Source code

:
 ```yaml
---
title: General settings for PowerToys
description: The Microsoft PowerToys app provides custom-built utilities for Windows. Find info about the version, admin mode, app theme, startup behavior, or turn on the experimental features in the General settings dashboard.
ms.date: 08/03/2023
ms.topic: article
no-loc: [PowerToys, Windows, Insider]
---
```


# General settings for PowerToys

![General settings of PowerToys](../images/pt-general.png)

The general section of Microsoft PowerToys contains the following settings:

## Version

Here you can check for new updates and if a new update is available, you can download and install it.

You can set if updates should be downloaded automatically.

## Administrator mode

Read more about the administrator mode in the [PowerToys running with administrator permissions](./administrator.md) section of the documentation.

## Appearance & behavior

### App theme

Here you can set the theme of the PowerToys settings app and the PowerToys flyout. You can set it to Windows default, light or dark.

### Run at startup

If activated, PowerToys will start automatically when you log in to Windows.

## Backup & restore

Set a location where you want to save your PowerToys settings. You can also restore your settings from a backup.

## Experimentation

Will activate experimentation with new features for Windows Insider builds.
---
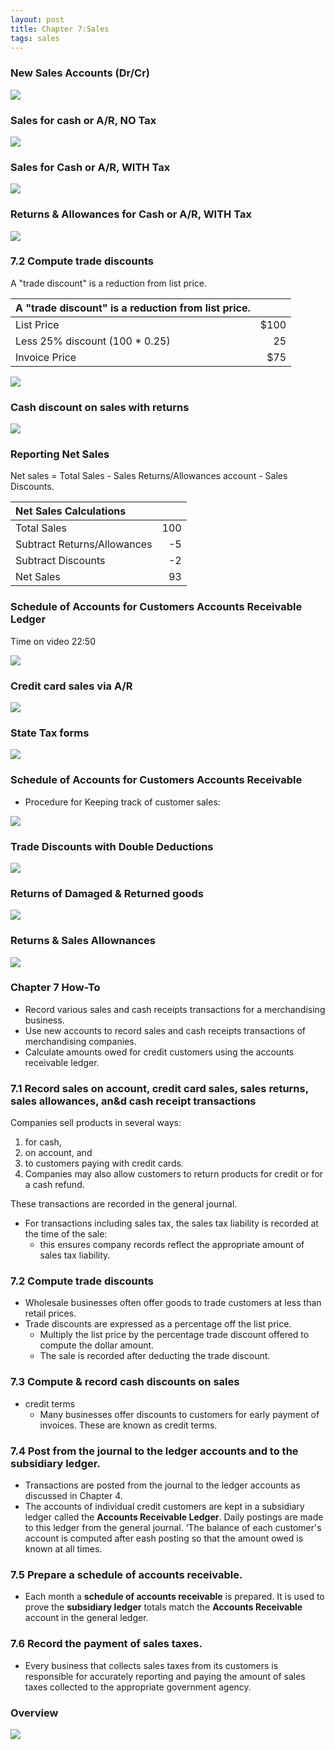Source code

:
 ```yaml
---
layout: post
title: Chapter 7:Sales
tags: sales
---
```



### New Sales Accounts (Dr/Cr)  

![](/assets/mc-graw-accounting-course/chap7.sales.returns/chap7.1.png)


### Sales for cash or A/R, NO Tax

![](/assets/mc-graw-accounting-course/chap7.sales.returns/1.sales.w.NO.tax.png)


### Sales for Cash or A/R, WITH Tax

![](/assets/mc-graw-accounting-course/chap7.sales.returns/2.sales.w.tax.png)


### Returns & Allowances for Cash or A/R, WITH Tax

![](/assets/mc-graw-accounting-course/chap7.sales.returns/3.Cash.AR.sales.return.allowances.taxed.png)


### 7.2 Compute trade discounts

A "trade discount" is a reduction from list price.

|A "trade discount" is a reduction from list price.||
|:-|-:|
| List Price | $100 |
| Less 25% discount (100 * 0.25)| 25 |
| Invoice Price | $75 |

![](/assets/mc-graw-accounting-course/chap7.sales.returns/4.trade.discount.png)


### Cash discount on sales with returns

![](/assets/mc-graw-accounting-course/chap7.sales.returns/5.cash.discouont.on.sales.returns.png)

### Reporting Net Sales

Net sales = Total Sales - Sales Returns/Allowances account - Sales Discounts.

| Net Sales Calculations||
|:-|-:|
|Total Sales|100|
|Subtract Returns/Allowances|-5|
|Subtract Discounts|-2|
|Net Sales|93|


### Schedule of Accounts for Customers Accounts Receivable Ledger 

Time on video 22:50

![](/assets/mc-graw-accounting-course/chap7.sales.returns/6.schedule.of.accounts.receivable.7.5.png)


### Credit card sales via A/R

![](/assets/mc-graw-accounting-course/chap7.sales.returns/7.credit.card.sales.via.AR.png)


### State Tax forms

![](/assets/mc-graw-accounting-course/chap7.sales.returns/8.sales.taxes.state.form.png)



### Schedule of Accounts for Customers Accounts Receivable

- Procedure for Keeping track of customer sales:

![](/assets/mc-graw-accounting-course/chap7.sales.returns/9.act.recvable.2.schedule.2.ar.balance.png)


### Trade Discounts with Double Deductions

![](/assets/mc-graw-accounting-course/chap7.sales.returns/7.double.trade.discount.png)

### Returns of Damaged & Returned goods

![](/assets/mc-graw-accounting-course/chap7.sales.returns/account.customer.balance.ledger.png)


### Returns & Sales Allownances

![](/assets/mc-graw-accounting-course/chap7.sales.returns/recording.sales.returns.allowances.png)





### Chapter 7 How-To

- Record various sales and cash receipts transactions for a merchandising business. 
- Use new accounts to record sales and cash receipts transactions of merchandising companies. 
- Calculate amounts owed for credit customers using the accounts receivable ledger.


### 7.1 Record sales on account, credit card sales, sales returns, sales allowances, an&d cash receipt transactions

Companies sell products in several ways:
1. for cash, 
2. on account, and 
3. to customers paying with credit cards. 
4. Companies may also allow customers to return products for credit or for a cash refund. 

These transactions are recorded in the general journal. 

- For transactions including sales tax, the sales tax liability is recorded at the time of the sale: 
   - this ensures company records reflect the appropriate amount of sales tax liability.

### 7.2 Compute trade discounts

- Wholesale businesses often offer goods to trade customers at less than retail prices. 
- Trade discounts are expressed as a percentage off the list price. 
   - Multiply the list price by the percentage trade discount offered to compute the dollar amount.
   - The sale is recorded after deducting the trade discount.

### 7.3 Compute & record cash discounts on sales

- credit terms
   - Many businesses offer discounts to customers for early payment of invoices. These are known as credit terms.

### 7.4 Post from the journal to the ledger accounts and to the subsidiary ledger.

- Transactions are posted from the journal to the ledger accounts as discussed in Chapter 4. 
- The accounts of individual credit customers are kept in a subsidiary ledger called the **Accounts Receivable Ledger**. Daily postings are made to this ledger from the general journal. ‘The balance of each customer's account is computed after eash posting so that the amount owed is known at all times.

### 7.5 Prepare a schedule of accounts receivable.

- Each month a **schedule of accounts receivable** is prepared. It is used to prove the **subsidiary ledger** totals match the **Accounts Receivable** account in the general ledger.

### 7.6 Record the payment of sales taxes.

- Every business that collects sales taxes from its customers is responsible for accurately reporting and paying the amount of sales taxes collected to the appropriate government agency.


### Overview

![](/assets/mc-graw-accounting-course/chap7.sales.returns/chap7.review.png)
...
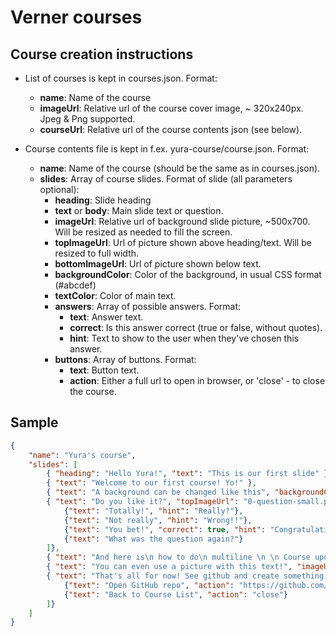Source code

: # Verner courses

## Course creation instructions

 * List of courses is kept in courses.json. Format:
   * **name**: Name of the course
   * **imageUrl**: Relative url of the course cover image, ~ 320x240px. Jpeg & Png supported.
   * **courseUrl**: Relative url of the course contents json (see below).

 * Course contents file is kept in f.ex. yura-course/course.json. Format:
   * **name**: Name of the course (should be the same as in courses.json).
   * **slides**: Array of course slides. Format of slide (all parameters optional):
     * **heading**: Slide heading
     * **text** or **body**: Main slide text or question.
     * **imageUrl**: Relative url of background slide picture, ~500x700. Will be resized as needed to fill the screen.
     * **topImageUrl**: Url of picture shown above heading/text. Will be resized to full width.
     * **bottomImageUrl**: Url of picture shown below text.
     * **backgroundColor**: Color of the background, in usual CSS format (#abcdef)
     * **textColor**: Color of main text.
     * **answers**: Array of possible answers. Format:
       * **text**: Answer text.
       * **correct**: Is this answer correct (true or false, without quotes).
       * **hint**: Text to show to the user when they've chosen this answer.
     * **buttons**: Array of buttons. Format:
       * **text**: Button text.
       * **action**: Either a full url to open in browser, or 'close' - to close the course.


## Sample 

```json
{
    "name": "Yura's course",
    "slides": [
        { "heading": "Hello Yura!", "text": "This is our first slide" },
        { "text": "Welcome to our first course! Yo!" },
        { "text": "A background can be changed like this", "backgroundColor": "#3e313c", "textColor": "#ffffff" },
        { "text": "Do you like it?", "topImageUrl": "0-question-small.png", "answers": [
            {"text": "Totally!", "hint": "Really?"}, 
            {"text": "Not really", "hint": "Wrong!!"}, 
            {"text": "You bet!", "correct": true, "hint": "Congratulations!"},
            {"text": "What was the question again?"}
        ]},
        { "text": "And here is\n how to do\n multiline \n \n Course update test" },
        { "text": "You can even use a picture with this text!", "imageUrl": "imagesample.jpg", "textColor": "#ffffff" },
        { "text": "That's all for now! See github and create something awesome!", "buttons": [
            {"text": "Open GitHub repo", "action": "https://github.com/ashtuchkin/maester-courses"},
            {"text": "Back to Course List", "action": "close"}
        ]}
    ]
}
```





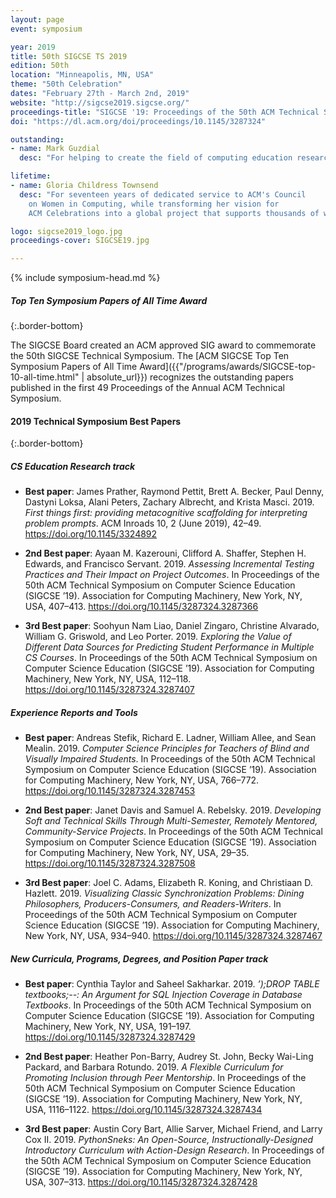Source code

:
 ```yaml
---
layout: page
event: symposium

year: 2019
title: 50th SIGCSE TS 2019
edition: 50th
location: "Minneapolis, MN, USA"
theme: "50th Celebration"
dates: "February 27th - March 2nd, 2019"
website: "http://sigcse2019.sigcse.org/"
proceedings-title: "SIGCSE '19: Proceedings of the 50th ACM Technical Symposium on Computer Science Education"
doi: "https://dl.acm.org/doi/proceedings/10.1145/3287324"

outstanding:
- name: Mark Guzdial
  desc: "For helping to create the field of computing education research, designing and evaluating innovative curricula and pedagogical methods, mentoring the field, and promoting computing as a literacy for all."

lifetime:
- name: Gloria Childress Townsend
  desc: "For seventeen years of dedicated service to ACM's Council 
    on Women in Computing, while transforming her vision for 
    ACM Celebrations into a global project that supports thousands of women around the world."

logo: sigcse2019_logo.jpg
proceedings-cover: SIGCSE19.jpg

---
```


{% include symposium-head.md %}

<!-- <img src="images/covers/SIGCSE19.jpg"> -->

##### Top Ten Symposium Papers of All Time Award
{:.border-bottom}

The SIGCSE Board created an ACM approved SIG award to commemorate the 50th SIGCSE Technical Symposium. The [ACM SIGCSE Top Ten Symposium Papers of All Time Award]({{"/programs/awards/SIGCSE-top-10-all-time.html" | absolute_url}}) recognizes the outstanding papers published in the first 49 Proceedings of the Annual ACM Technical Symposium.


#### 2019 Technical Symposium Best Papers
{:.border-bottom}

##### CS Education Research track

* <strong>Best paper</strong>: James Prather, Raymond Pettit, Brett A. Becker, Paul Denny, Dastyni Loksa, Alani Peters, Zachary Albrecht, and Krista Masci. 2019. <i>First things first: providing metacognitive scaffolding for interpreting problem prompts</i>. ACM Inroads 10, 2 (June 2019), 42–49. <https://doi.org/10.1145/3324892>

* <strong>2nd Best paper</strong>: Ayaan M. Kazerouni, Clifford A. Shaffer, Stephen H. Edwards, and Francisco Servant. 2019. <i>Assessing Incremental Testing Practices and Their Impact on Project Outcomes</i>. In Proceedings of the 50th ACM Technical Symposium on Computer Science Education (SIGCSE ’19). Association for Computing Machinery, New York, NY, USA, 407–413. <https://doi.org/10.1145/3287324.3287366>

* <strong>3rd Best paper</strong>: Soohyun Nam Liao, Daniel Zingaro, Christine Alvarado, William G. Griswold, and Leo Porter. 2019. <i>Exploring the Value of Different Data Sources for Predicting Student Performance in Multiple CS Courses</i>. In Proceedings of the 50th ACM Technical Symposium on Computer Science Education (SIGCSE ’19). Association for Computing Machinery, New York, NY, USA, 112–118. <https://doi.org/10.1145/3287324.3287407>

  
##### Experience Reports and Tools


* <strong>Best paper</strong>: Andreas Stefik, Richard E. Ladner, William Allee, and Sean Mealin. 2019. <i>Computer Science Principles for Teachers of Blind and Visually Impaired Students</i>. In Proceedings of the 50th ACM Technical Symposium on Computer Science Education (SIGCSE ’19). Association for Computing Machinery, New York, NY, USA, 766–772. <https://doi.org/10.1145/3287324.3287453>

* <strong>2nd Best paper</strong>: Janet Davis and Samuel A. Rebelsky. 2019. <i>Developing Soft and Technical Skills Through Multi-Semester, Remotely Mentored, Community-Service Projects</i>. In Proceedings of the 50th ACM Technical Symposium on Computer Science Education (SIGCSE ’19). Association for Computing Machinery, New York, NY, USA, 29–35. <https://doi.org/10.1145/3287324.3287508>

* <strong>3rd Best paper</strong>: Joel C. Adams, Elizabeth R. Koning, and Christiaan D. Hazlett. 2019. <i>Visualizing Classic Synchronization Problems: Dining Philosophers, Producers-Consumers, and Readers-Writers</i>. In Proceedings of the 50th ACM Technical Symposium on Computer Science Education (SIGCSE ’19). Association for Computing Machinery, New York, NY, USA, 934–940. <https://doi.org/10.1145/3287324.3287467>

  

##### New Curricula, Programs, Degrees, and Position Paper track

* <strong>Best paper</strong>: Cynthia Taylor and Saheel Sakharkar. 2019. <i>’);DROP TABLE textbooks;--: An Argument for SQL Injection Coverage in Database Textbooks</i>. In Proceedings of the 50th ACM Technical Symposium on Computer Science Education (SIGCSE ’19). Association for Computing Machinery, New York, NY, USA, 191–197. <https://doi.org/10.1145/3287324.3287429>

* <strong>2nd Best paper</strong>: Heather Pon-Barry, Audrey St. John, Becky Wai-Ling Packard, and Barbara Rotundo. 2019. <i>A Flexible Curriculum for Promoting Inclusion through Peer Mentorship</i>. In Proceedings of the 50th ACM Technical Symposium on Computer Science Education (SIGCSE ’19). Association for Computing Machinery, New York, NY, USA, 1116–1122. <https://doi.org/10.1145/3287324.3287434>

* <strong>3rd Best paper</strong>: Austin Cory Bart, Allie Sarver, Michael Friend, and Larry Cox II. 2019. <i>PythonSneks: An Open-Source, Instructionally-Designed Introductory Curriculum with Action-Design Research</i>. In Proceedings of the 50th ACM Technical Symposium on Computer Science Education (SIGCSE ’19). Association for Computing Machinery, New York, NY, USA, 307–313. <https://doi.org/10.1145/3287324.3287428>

## [EXERCISE REQUIREMENTS]
Please state the number of lines in the data above that hold the word "resized", without any other text.

## [ANSWER AREA]
2